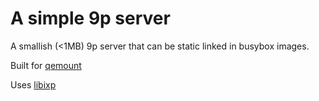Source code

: # A simple 9p server

A smallish (<1MB) 9p server that can be static linked in busybox images.

Built for [qemount](https://github.com/bitplane/qemount)

Uses [libixp](https://github.com/0intro/libixp)
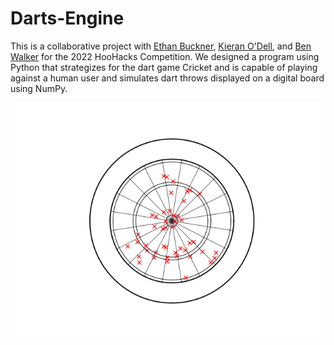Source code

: # Darts-Engine
This is a collaborative project with [Ethan Buckner](https://github.com/ethan-buckner), [Kieran O'Dell](https://github.com/KieranOdell), and [Ben Walker](https://github.com/BenAlWalker) for the 2022 HooHacks Competition. We designed a program using Python that strategizes for the dart game Cricket and is capable of playing against a human user and simulates dart throws displayed on a digital board using NumPy.

<p align = "center">
<img width = "500" src = "DartBot Example.png">
</p>
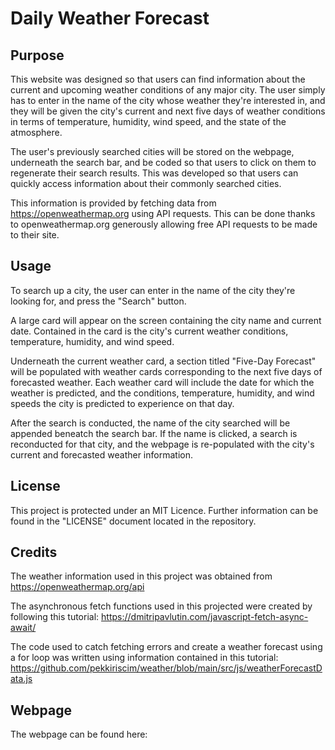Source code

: # Daily Weather Forecast

## Purpose
This website was designed so that users can find information about the current and upcoming weather conditions of any major city. The user simply has to enter in the name of the city whose weather they're interested in, and they will be given the city's current and next five days of weather conditions in terms of temperature, humidity, wind speed, and the state of the atmosphere. 

The user's previously searched cities will be stored on the webpage, underneath the search bar, and be coded so that users to click on them to regenerate their search results. This was developed so that users can quickly access information about their commonly searched cities.

This information is provided by fetching data from https://openweathermap.org using API requests. This can be done thanks to openweathermap.org generously allowing free API requests to be made to their site.

## Usage 
To search up a city, the user can enter in the name of the city they're looking for, and press the "Search" button. 

A large card will appear on the screen containing the city name and current date. Contained in the card is the city's current weather conditions, temperature, humidity, and wind speed.

Underneath the current weather card, a section titled "Five-Day Forecast" will be populated with weather cards corresponding to the next five days of forecasted weather. Each weather card will include the date for which the weather is predicted, and the conditions, temperature, humidity, and wind speeds the city is predicted to experience on that day.

After the search is conducted, the name of the city searched will be appended beneatch the search bar. If the name is clicked, a search is reconducted for that city, and the webpage is re-populated with the city's current and forecasted weather information.

## License
This project is protected under an MIT Licence. Further information can be found in the "LICENSE" document located in the repository.

## Credits
The weather information used in this project was obtained from https://openweathermap.org/api

The asynchronous fetch functions used in this projected were created by following this tutorial: https://dmitripavlutin.com/javascript-fetch-async-await/

The code used to catch fetching errors and create a weather forecast using a for loop was written using information contained in this tutorial: https://github.com/pekkiriscim/weather/blob/main/src/js/weatherForecastData.js

## Webpage
The webpage can be found here: 
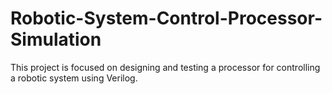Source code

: # Robotic-System-Control-Processor-Simulation
This project is focused on designing and testing a processor for controlling a robotic system using Verilog. 
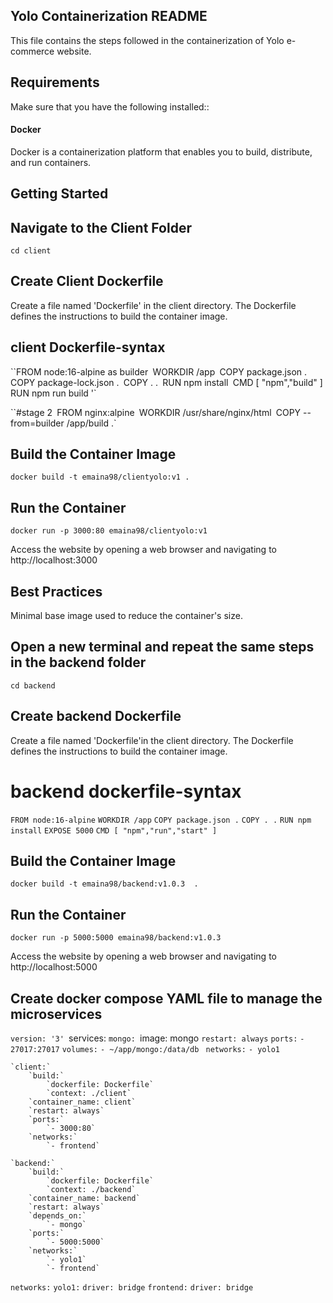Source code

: 



## Yolo Containerization README
This file contains the steps followed in the containerization of Yolo e-commerce website.
## Requirements
Make sure that you have the following installed::
#### Docker 
Docker is a containerization platform that enables you to build, distribute, and run containers.
## Getting Started
## Navigate to the Client Folder 
`cd client`
## Create Client Dockerfile
Create a file named 'Dockerfile' in the client directory. The Dockerfile defines the instructions to build the container image. 

## client Dockerfile-syntax
``FROM node:16-alpine as builder`
`WORKDIR /app`
`COPY package.json .`
`COPY package-lock.json .`
`COPY . .`
`RUN npm install`
`CMD [ "npm","build" ]`
`RUN npm run build '`

``#stage 2`
`FROM nginx:alpine`
`WORKDIR /usr/share/nginx/html`
`COPY --from=builder /app/build .`

## Build the Container Image
`docker build -t emaina98/clientyolo:v1 .`
## Run the Container
`docker run -p 3000:80 emaina98/clientyolo:v1`

Access the website by opening a web browser and navigating to http://localhost:3000

## Best Practices
Minimal base image used to reduce the container's size.

## Open a new terminal and repeat the same steps in the backend folder
 `cd backend`
## Create backend Dockerfile
Create a file named 'Dockerfile'in the client directory. The Dockerfile defines the instructions to build the container image. 
# backend dockerfile-syntax
`FROM node:16-alpine`
`WORKDIR /app`
`COPY package.json .`
`COPY . .`
`RUN npm install`
`EXPOSE 5000`
`CMD [ "npm","run","start" ]`
## Build the Container Image
`docker build -t emaina98/backend:v1.0.3  .`
## Run the Container
`docker run -p 5000:5000 emaina98/backend:v1.0.3`

Access the website by opening a web browser and navigating to http://localhost:5000

## Create docker compose YAML file to manage the microservices
`version: '3'
`services:
    `mongo:
        `image: mongo
        `restart: always`
        `ports:`
            `- 27017:27017`
        `volumes:`
             `- ~/app/mongo:/data/db `
        `networks:`
            `- yolo1`

    `client:`
        `build:`
            `dockerfile: Dockerfile`
            `context: ./client`
        `container_name: client`
        `restart: always`
        `ports:`
            `- 3000:80`
        `networks:`
            `- frontend`

    `backend:`  
        `build:`  
            `dockerfile: Dockerfile`
            `context: ./backend`
        `container_name: backend`
        `restart: always`
        `depends_on:`
            `- mongo`
        `ports:`
            `- 5000:5000`
        `networks:`
            `- yolo1`
            `- frontend`

`networks:`
    `yolo1:`
        `driver: bridge`
    `frontend:`
        `driver: bridge`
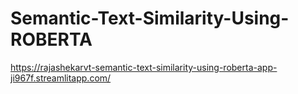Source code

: # Semantic-Text-Similarity-Using-ROBERTA

https://rajashekarvt-semantic-text-similarity-using-roberta-app-ji967f.streamlitapp.com/
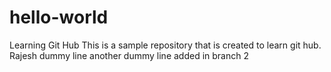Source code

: # hello-world
Learning Git Hub
This is a sample repository that is created to learn git hub. Rajesh
dummy line
another dummy line added in branch 2
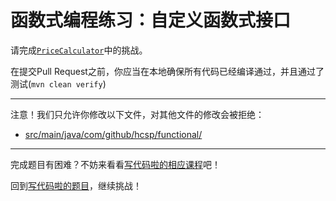 # 函数式编程练习：自定义函数式接口

请完成[`PriceCalculator`](https://github.com/hcsp/custom-functional-interface/blob/master/src/main/java/com/github/hcsp/functional/PriceCalculator.java)中的挑战。

在提交Pull Request之前，你应当在本地确保所有代码已经编译通过，并且通过了测试(`mvn clean verify`)

-----
注意！我们只允许你修改以下文件，对其他文件的修改会被拒绝：
- [src/main/java/com/github/hcsp/functional/](https://github.com/hcsp/custom-functional-interface/blob/master/src/main/java/com/github/hcsp/functional/)
-----


完成题目有困难？不妨来看看[写代码啦的相应课程](https://xiedaimala.com/tasks/71c7be59-2705-4b5a-bbe3-bcc8b5ee04c4)吧！

回到[写代码啦的题目](https://xiedaimala.com/tasks/71c7be59-2705-4b5a-bbe3-bcc8b5ee04c4/quizzes/b33dbdfb-ae0c-4e5b-80bd-a8a92bed88c1)，继续挑战！ 
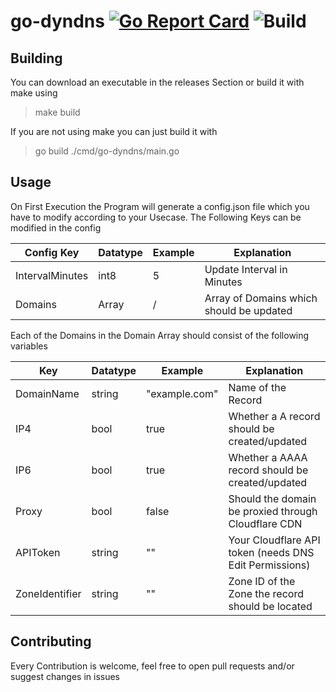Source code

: # go-dyndns [![Go Report Card](https://goreportcard.com/badge/github.com/TimoSLE/go-dyndns)](https://goreportcard.com/report/github.com/TimoSLE/go-dyndns) ![Build](https://github.com/TimoSLE/go-dyndns/workflows/build/badge.svg)



## Building
You can download an executable in the releases Section or build it with make using
> make build

If you are not using make you can just build it with
>go build ./cmd/go-dyndns/main.go

## Usage
On First Execution the Program will generate a config.json file which you have to modify according to your Usecase.
The Following Keys can be modified in the config

Config Key | Datatype | Example | Explanation
------------ | ------------- | ------------- | -------------
IntervalMinutes | int8 | 5 | Update Interval in Minutes
Domains | Array | / | Array of Domains which should be updated

Each of the Domains in the Domain Array should consist of the following variables

Key | Datatype | Example | Explanation
------------ | ------------- | ------------- | -------------
DomainName | string | "example.com" | Name of the Record
IP4 | bool | true | Whether a A record should be created/updated
IP6 | bool | true | Whether a AAAA record should be created/updated
Proxy | bool | false | Should the domain be proxied through Cloudflare CDN
APIToken | string | "" | Your Cloudflare API token (needs DNS Edit Permissions)
ZoneIdentifier | string | "" | Zone ID of the Zone the record should be located



## Contributing
Every Contribution is welcome, feel free to open pull requests and/or suggest changes in issues
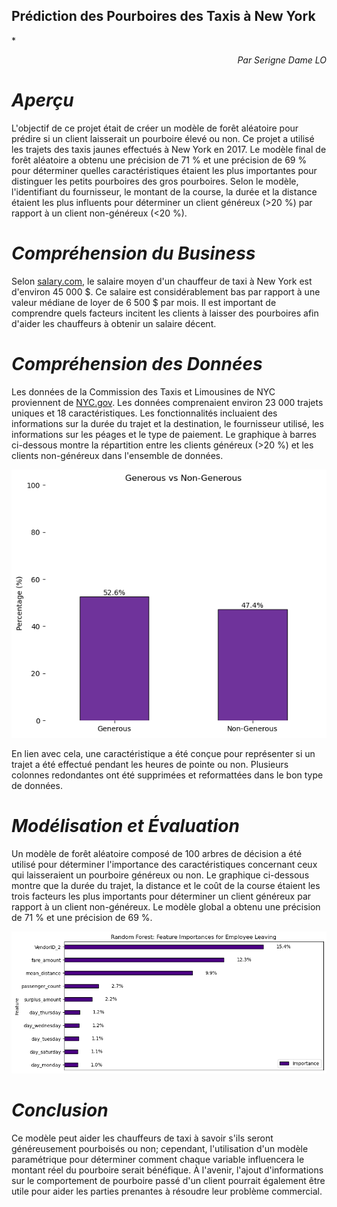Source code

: ## Prédiction des Pourboires des Taxis à New York

*<div align="right">
  *Par Serigne Dame LO*
</div>

# *Aperçu*

L'objectif de ce projet était de créer un modèle de forêt aléatoire pour prédire si un client laisserait un pourboire élevé ou non. Ce projet a utilisé les trajets des taxis jaunes effectués à New York en 2017. Le modèle final de forêt aléatoire a obtenu une précision de 71 % et une précision de 69 % pour déterminer quelles caractéristiques étaient les plus importantes pour distinguer les petits pourboires des gros pourboires. Selon le modèle, l'identifiant du fournisseur, le montant de la course, la durée et la distance étaient les plus influents pour déterminer un client généreux (>20 %) par rapport à un client non-généreux (<20 %).

# *Compréhension du Business*

Selon [salary.com](https://www.salary.com/), le salaire moyen d'un chauffeur de taxi à New York est d'environ 45 000 $. Ce salaire est considérablement bas par rapport à une valeur médiane de loyer de 6 500 $ par mois. Il est important de comprendre quels facteurs incitent les clients à laisser des pourboires afin d'aider les chauffeurs à obtenir un salaire décent.

# *Compréhension des Données*

Les données de la Commission des Taxis et Limousines de NYC proviennent de [NYC.gov](https://www.nyc.gov/site/tlc/about/tlc-trip-record-data.page). Les données comprenaient environ 23 000 trajets uniques et 18 caractéristiques. Les fonctionnalités incluaient des informations sur la durée du trajet et la destination, le fournisseur utilisé, les informations sur les péages et le type de paiement. Le graphique à barres ci-dessous montre la répartition entre les clients généreux (>20 %) et les clients non-généreux dans l'ensemble de données.

![data_undestand.png](https://github.com/losdame/Pr-diction-des-Pourboires-des-Taxis-New-York/blob/main/data_undestand.png?raw=true)

En lien avec cela, une caractéristique a été conçue pour représenter si un trajet a été effectué pendant les heures de pointe ou non. Plusieurs colonnes redondantes ont été supprimées et reformattées dans le bon type de données.

# *Modélisation et Évaluation*

Un modèle de forêt aléatoire composé de 100 arbres de décision a été utilisé pour déterminer l'importance des caractéristiques concernant ceux qui laisseraient un pourboire généreux ou non. Le graphique ci-dessous montre que la durée du trajet, la distance et le coût de la course étaient les trois facteurs les plus importants pour déterminer un client généreux par rapport à un client non-généreux. Le modèle global a obtenu une précision de 71 % et une précision de 69 %.

![importance_feature.png](https://github.com/losdame/Pr-diction-des-Pourboires-des-Taxis-New-York/blob/main/importance_feature.png?raw=true)

# *Conclusion*

Ce modèle peut aider les chauffeurs de taxi à savoir s'ils seront généreusement pourboisés ou non; cependant, l'utilisation d'un modèle paramétrique pour déterminer comment chaque variable influencera le montant réel du pourboire serait bénéfique. À l'avenir, l'ajout d'informations sur le comportement de pourboire passé d'un client pourrait également être utile pour aider les parties prenantes à résoudre leur problème commercial.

━━━━━━━━━━

**WHAT THIS TASK INVOLVES:** Number of lines above containing "obtenu": give it, with no other text.

**RESULT BELOW:** 2